### WHAT THE TASK ASKS
Where the line containing "So, only as" appears, start copying; continue through the last line below and copy nothing else.

### SOURCE MATERIAL
--------
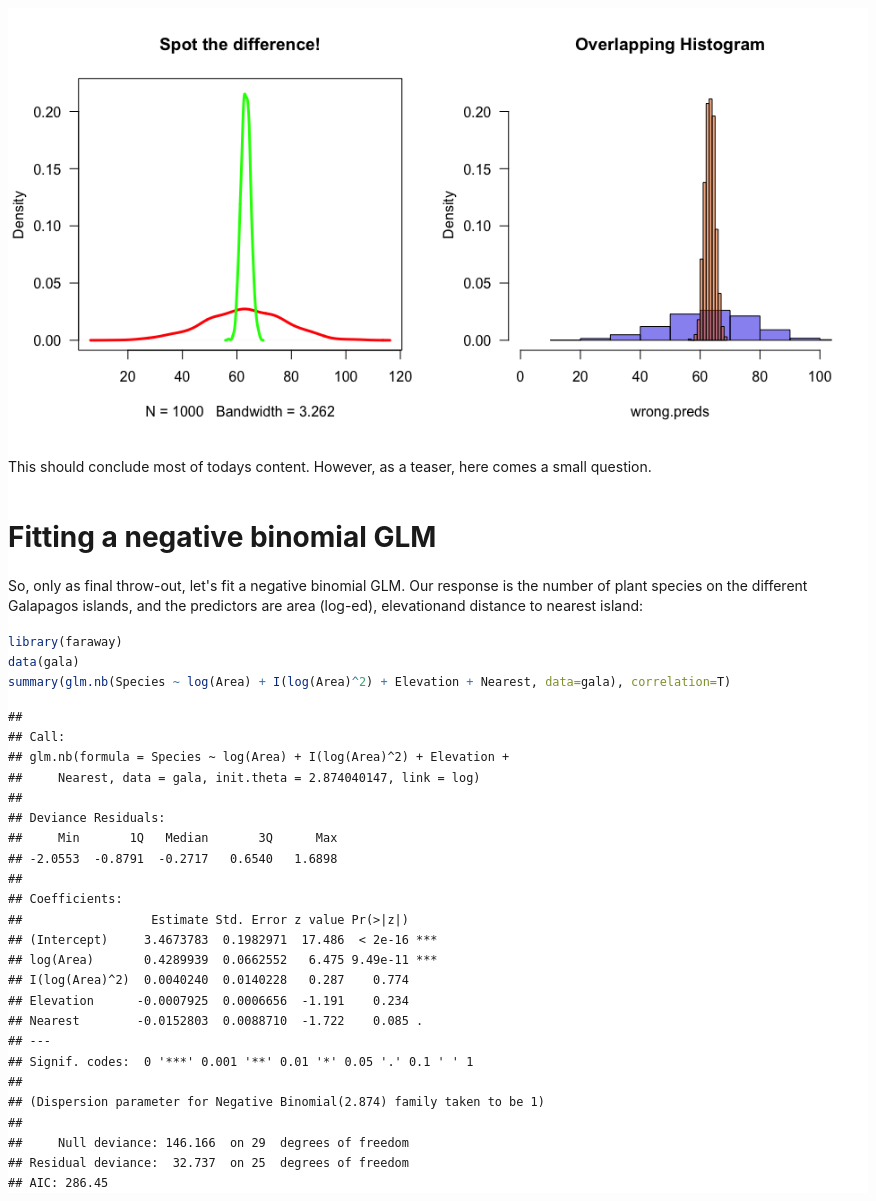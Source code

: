 ![](MixedEffectModel_miniseries_1_files/figure-html/unnamed-chunk-15-1.png) 

This should conclude most of todays content. However, as a teaser, here comes a small question.

# Fitting a negative binomial GLM

So, only as final throw-out, let's fit a negative binomial GLM. Our response is the number of plant species on the different Galapagos islands, and the predictors are area (log-ed), elevationand distance to nearest island:


```r
library(faraway)
data(gala)
summary(glm.nb(Species ~ log(Area) + I(log(Area)^2) + Elevation + Nearest, data=gala), correlation=T)
```

```
## 
## Call:
## glm.nb(formula = Species ~ log(Area) + I(log(Area)^2) + Elevation + 
##     Nearest, data = gala, init.theta = 2.874040147, link = log)
## 
## Deviance Residuals: 
##     Min       1Q   Median       3Q      Max  
## -2.0553  -0.8791  -0.2717   0.6540   1.6898  
## 
## Coefficients:
##                  Estimate Std. Error z value Pr(>|z|)    
## (Intercept)     3.4673783  0.1982971  17.486  < 2e-16 ***
## log(Area)       0.4289939  0.0662552   6.475 9.49e-11 ***
## I(log(Area)^2)  0.0040240  0.0140228   0.287    0.774    
## Elevation      -0.0007925  0.0006656  -1.191    0.234    
## Nearest        -0.0152803  0.0088710  -1.722    0.085 .  
## ---
## Signif. codes:  0 '***' 0.001 '**' 0.01 '*' 0.05 '.' 0.1 ' ' 1
## 
## (Dispersion parameter for Negative Binomial(2.874) family taken to be 1)
## 
##     Null deviance: 146.166  on 29  degrees of freedom
## Residual deviance:  32.737  on 25  degrees of freedom
## AIC: 286.45
```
--------
### EXERCISE ANSWER
So, only as final throw-out, let's fit a negative binomial GLM. Our response is the number of plant species on the different Galapagos islands, and the predictors are area (log-ed), elevationand distance to nearest island:


```r
library(faraway)
data(gala)
summary(glm.nb(Species ~ log(Area) + I(log(Area)^2) + Elevation + Nearest, data=gala), correlation=T)
```

```
## 
## Call:
## glm.nb(formula = Species ~ log(Area) + I(log(Area)^2) + Elevation + 
##     Nearest, data = gala, init.theta = 2.874040147, link = log)
## 
## Deviance Residuals: 
##     Min       1Q   Median       3Q      Max  
## -2.0553  -0.8791  -0.2717   0.6540   1.6898  
## 
## Coefficients:
##                  Estimate Std. Error z value Pr(>|z|)    
## (Intercept)     3.4673783  0.1982971  17.486  < 2e-16 ***
## log(Area)       0.4289939  0.0662552   6.475 9.49e-11 ***
## I(log(Area)^2)  0.0040240  0.0140228   0.287    0.774    
## Elevation      -0.0007925  0.0006656  -1.191    0.234    
## Nearest        -0.0152803  0.0088710  -1.722    0.085 .  
## ---
## Signif. codes:  0 '***' 0.001 '**' 0.01 '*' 0.05 '.' 0.1 ' ' 1
## 
## (Dispersion parameter for Negative Binomial(2.874) family taken to be 1)
## 
##     Null deviance: 146.166  on 29  degrees of freedom
## Residual deviance:  32.737  on 25  degrees of freedom
## AIC: 286.45
```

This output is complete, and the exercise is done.